Jika kamu merasa laptopmu bekerja seperti siput berjalan, maka sudah saatnya harus melakukan bersih-bersih di sistem laptopmu. Atau jika perlu kamu melakukan upgrade pada perangkat keras laptopmu (seperti RAM atau HDD). Lalu apa saja yang menyebabkan laptop menjadi lemot? Inilah jawabannya.

10 Penyebab Laptop Lemot

1. Startup Program yang Banyak

Startup

Jika kamu merasa laptopmu berjalan begitu lambat bahkan saat perangkat tersebut mulai dinyalakan (saat proses booting), maka hal itu bisa terjadi karena banyaknya program yang berjalan di muka. Saat kamu memasang aplikasi-aplikasi di laptopmu, biasanya mereka akan mencoba masuk ke menu Startup (untuk Windows) atau Login Items (untuk Mac).

Untuk menangani hal ini, kamu bisa melakukan uncheck pada setiap program yang berjalan saat proses booting. Bahkan sebaiknya semua program-program yang tidak berguna kamu uncheck semua. Salah satu program yang harus kamu izinkan berjalan saat proses awal komputer bekerja adalah antivirus. Program tersebut sangat dibutuhkan untuk berjalan sejak awal agar komputermu aman dari serangan virus.

2. HDD Laptopmu Sudah Lelah

HDD

* sumber: pixabay.com

HDD atau Hard Drive adalah salah satu komponen utama dalam laptop yang berguna sebagai ruang penyimpanan. HDD ini memiliki komponen bergerak di dalamnya dan pastinya memiliki masa pakai karena alat itu harus bekerja setiap laptop atau komputer dinyalakan. Hal ini berlaku juga bagi makhluk hidup, bukan?

Lalu bagaimana untuk memperbaiki masalah ini? Kamu bisa mengganti HDD laptopmu dengan ruang penyimpanan yang lebih baik dan bekerja cepat, yaitu SSD. Medium penyimpanan ini dibuat tanpa ada komponen bergerak di dalamnya. Karena tidak menggunakan tipe penyimpanan yang bergerak, SSD ini memiliki ketahanan yang lebih baik.

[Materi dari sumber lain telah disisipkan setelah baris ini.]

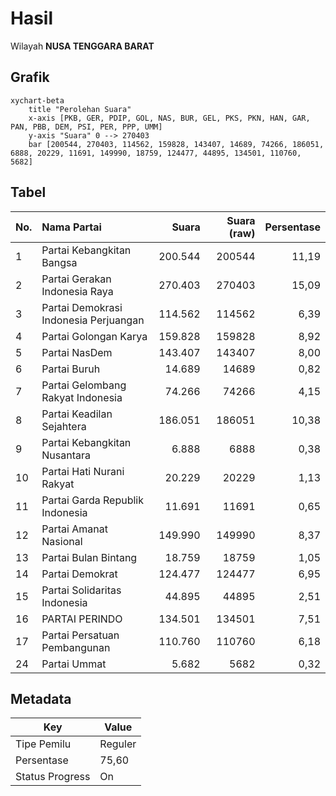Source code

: # Hasil

Wilayah **NUSA TENGGARA BARAT**

## Grafik

```mermaid
xychart-beta
    title "Perolehan Suara"
    x-axis [PKB, GER, PDIP, GOL, NAS, BUR, GEL, PKS, PKN, HAN, GAR, PAN, PBB, DEM, PSI, PER, PPP, UMM]
    y-axis "Suara" 0 --> 270403
    bar [200544, 270403, 114562, 159828, 143407, 14689, 74266, 186051, 6888, 20229, 11691, 149990, 18759, 124477, 44895, 134501, 110760, 5682]
```

## Tabel

| No. | Nama Partai                           | Suara   | Suara (raw) | Persentase |
|:--- |:------------------------------------- | -------:| -----------:| ----------:|
| 1   | Partai Kebangkitan Bangsa             | 200.544 | 200544      | 11,19      |
| 2   | Partai Gerakan Indonesia Raya         | 270.403 | 270403      | 15,09      |
| 3   | Partai Demokrasi Indonesia Perjuangan | 114.562 | 114562      | 6,39       |
| 4   | Partai Golongan Karya                 | 159.828 | 159828      | 8,92       |
| 5   | Partai NasDem                         | 143.407 | 143407      | 8,00       |
| 6   | Partai Buruh                          | 14.689  | 14689       | 0,82       |
| 7   | Partai Gelombang Rakyat Indonesia     | 74.266  | 74266       | 4,15       |
| 8   | Partai Keadilan Sejahtera             | 186.051 | 186051      | 10,38      |
| 9   | Partai Kebangkitan Nusantara          | 6.888   | 6888        | 0,38       |
| 10  | Partai Hati Nurani Rakyat             | 20.229  | 20229       | 1,13       |
| 11  | Partai Garda Republik Indonesia       | 11.691  | 11691       | 0,65       |
| 12  | Partai Amanat Nasional                | 149.990 | 149990      | 8,37       |
| 13  | Partai Bulan Bintang                  | 18.759  | 18759       | 1,05       |
| 14  | Partai Demokrat                       | 124.477 | 124477      | 6,95       |
| 15  | Partai Solidaritas Indonesia          | 44.895  | 44895       | 2,51       |
| 16  | PARTAI PERINDO                        | 134.501 | 134501      | 7,51       |
| 17  | Partai Persatuan Pembangunan          | 110.760 | 110760      | 6,18       |
| 24  | Partai Ummat                          | 5.682   | 5682        | 0,32       |


## Metadata

| Key             | Value   |
| --------------- | ------- |
| Tipe Pemilu     | Reguler |
| Persentase      | 75,60   |
| Status Progress | On      |



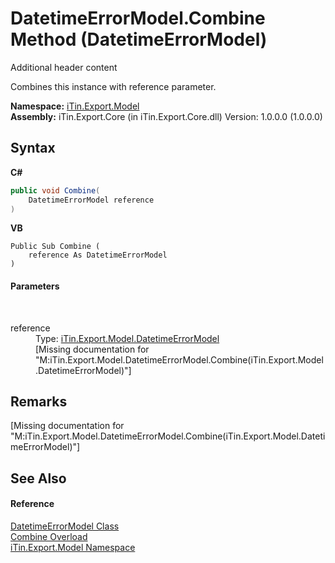 # DatetimeErrorModel.Combine Method (DatetimeErrorModel)
Additional header content 

Combines this instance with reference parameter.

**Namespace:**&nbsp;<a href="N_iTin_Export_Model">iTin.Export.Model</a><br />**Assembly:**&nbsp;iTin.Export.Core (in iTin.Export.Core.dll) Version: 1.0.0.0 (1.0.0.0)

## Syntax

**C#**<br />
``` C#
public void Combine(
	DatetimeErrorModel reference
)
```

**VB**<br />
``` VB
Public Sub Combine ( 
	reference As DatetimeErrorModel
)
```


#### Parameters
&nbsp;<dl><dt>reference</dt><dd>Type: <a href="T_iTin_Export_Model_DatetimeErrorModel">iTin.Export.Model.DatetimeErrorModel</a><br />\[Missing <param name="reference"/> documentation for "M:iTin.Export.Model.DatetimeErrorModel.Combine(iTin.Export.Model.DatetimeErrorModel)"\]</dd></dl>

## Remarks
\[Missing <remarks> documentation for "M:iTin.Export.Model.DatetimeErrorModel.Combine(iTin.Export.Model.DatetimeErrorModel)"\]

## See Also


#### Reference
<a href="T_iTin_Export_Model_DatetimeErrorModel">DatetimeErrorModel Class</a><br /><a href="Overload_iTin_Export_Model_DatetimeErrorModel_Combine">Combine Overload</a><br /><a href="N_iTin_Export_Model">iTin.Export.Model Namespace</a><br />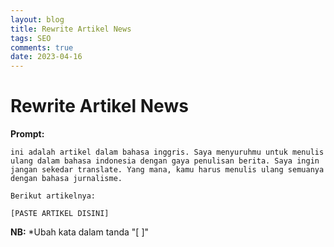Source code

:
 ```yaml
---
layout: blog
title: Rewrite Artikel News
tags: SEO
comments: true
date: 2023-04-16
---
```


# Rewrite Artikel News

**Prompt:**
```
ini adalah artikel dalam bahasa inggris. Saya menyuruhmu untuk menulis ulang dalam bahasa indonesia dengan gaya penulisan berita. Saya ingin jangan sekedar translate. Yang mana, kamu harus menulis ulang semuanya dengan bahasa jurnalisme.

Berikut artikelnya:

[PASTE ARTIKEL DISINI]
```

**NB:** *Ubah kata dalam tanda "[ ]"
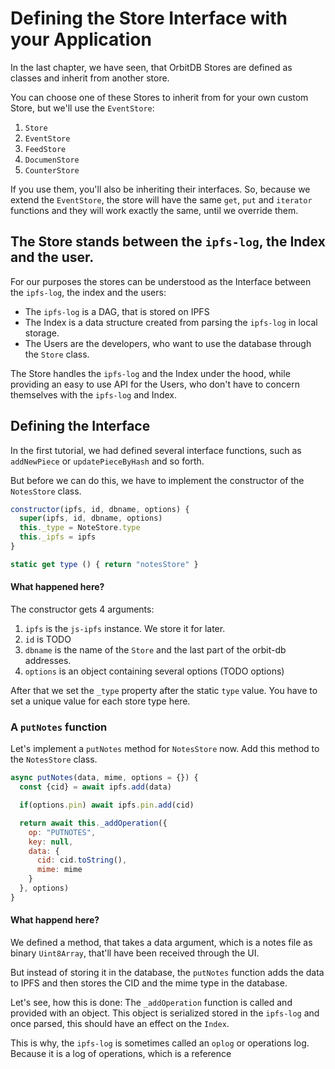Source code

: # Defining the Store Interface with your Application
In the last chapter, we have seen, that OrbitDB
Stores are defined as classes and inherit
from another store.

You can choose one of these Stores to inherit from for
your own custom Store, but we'll use the `EventStore`:

1. `Store`
2. `EventStore`
3. `FeedStore`
4. `DocumenStore`
5. `CounterStore`

If you use them, you'll also be inheriting their
interfaces.
So, because we extend the `EventStore`, the
store will have the same `get`, `put` and `iterator`
functions and they will work exactly the same,
until we override them.

## The Store stands between the `ipfs-log`, the Index and the user.
For our purposes the stores can be understood as the Interface
between the `ipfs-log`, the index and the users:

- The `ipfs-log` is a DAG, that is stored on IPFS
- The Index is a data structure created from parsing the `ipfs-log` in local storage.
- The Users are the developers, who want to use the database through the `Store` class.

The Store handles the `ipfs-log` and the Index
under the hood, while providing an
easy to use API for the Users, who don't have
to concern  themselves with the `ipfs-log` and
Index.

## Defining the Interface
In the first tutorial, we had
defined several interface
functions,
such as `addNewPiece` or `updatePieceByHash` and so forth.

But before we can do this, we have to implement the
constructor of the `NotesStore` class.

```js
constructor(ipfs, id, dbname, options) {
  super(ipfs, id, dbname, options)
  this._type = NoteStore.type
  this._ipfs = ipfs
}

static get type () { return "notesStore" }
```

#### What happened here?
The constructor gets 4 arguments:
1. `ipfs` is the `js-ipfs` instance. We store it for later.
2. `id` is TODO
3. `dbname` is the name of the `Store` and the last part of the orbit-db addresses.
4. `options` is an object containing several options (TODO options)

After that we set the `_type` property after
the static `type` value.
You have to set a unique value for each store type here.

### A `putNotes` function

Let's implement a `putNotes` method for `NotesStore` now.
Add this method to the `NotesStore` class.

```js
async putNotes(data, mime, options = {}) {
  const {cid} = await ipfs.add(data)

  if(options.pin) await ipfs.pin.add(cid)

  return await this._addOperation({
    op: "PUTNOTES",
    key: null,
    data: {
      cid: cid.toString(),
      mime: mime
    }
  }, options)
}
```

#### What happend here?
We defined a method, that
takes a data argument, which
is a notes file as binary `Uint8Array`,
that'll have been received through the UI.

But instead of storing it in the
database, the `putNotes` function
adds the data to IPFS and
then stores the CID and the
mime type in the database.

Let's see, how this is done:
The `_addOperation` function
is called and provided with an object.
This object is serialized
stored in the `ipfs-log`
and once parsed, this
should have an effect
on the `Index`.

This is why, the `ipfs-log` is
sometimes called an `oplog` or
operations log.
Because it is a log of operations,
which is a reference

Selain itu, SSD juga mampu bekerja lebih cepat dan mampu meningkatkan kinerja laptopmu. SSD dijual dengan harga yang lebih mahal ketimbang HDD. Kapasitasnya juga tidak sebanyak HDD. Namun, mengganti HDD dengan SSD adalah satu pilihan terbaik untuk memperbaiki performa laptop. Kamu bisa cari tahu soal SSD ini pada artikel “Jenis-jenis SSD dan Kelebihannya“.

3. Ruang Penyimpanan Penuh

Disk Full

* sumber: www.flickr.com

 

Ruang penyimpanan yang penuh juga memberikan dampak bagi kinerja laptop. Mungkin kamu pernah merasakan HP-mu berjalan sangat lemot karena ruang penyimpanan yang hampir habis. Namun kemudian terasa lebih cepat kembali saat file-file sampah tidak berguna dihapus dari memori. Hal ini juga berlaku bagi laptopmu.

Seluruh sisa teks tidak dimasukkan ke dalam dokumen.